What you need to do:
Copy exactly the lines from the first line of the records below through the line containing "- @aptos-labs/wallet-adapter-core@4.18.1", including both, and nothing else.

::: Material for this exercise

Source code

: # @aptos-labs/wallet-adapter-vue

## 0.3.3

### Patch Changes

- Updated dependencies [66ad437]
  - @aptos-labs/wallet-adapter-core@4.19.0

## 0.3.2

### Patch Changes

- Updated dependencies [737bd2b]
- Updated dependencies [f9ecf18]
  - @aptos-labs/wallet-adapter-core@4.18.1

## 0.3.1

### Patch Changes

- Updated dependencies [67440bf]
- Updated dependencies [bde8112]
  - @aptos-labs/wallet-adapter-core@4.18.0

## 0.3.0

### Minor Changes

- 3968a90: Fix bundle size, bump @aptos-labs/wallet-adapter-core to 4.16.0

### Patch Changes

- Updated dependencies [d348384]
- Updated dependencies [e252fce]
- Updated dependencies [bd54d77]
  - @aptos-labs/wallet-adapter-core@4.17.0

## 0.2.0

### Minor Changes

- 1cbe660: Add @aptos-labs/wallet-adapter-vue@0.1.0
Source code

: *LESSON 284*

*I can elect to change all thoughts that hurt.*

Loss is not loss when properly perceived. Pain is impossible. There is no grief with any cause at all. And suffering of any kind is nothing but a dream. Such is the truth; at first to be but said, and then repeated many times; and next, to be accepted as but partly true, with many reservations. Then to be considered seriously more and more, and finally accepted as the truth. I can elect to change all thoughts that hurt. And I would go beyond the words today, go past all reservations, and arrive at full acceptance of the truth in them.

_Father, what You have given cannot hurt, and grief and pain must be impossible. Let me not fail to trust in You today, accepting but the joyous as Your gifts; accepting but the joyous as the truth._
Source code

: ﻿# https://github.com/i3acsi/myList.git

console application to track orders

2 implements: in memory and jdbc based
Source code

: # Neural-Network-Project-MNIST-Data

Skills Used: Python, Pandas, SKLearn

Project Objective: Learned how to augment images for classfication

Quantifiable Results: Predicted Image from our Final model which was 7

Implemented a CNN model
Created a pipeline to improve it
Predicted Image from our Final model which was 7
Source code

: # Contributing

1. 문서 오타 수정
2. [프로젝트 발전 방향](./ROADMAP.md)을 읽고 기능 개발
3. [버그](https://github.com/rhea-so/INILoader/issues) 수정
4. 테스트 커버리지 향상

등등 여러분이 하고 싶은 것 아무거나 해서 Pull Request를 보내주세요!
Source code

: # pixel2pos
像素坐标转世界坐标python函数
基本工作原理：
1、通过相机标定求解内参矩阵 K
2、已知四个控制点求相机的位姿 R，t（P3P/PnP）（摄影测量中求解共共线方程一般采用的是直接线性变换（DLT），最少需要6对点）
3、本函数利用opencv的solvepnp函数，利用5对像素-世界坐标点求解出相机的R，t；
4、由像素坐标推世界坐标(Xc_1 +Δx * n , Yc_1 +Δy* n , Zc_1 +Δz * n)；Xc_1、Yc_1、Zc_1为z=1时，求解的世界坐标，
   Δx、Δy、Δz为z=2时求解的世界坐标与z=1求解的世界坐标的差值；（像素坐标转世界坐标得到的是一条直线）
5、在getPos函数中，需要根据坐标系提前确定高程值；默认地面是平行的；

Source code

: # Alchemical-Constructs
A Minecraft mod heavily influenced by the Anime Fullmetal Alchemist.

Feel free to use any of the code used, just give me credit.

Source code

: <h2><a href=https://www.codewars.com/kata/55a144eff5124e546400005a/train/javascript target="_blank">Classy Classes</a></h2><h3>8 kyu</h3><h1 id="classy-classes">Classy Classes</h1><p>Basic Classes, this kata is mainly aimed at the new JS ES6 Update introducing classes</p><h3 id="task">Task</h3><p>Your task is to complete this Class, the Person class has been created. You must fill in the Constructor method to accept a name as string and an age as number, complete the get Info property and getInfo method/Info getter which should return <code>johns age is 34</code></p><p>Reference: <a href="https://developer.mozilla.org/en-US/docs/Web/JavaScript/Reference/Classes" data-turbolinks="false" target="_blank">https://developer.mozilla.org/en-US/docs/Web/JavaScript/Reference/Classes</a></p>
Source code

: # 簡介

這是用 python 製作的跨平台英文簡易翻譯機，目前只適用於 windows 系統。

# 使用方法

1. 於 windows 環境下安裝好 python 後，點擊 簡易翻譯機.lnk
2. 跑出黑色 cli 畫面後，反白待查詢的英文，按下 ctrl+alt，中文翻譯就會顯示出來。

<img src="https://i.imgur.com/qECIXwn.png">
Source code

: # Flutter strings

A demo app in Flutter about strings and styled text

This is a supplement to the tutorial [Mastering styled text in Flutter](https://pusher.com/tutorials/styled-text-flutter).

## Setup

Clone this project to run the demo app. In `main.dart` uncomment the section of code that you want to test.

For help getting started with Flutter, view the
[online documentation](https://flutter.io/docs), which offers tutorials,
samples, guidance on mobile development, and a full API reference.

::::::

Reply:
Source code

: # @aptos-labs/wallet-adapter-vue

## 0.3.3

### Patch Changes

- Updated dependencies [66ad437]
  - @aptos-labs/wallet-adapter-core@4.19.0

## 0.3.2

### Patch Changes

- Updated dependencies [737bd2b]
- Updated dependencies [f9ecf18]
  - @aptos-labs/wallet-adapter-core@4.18.1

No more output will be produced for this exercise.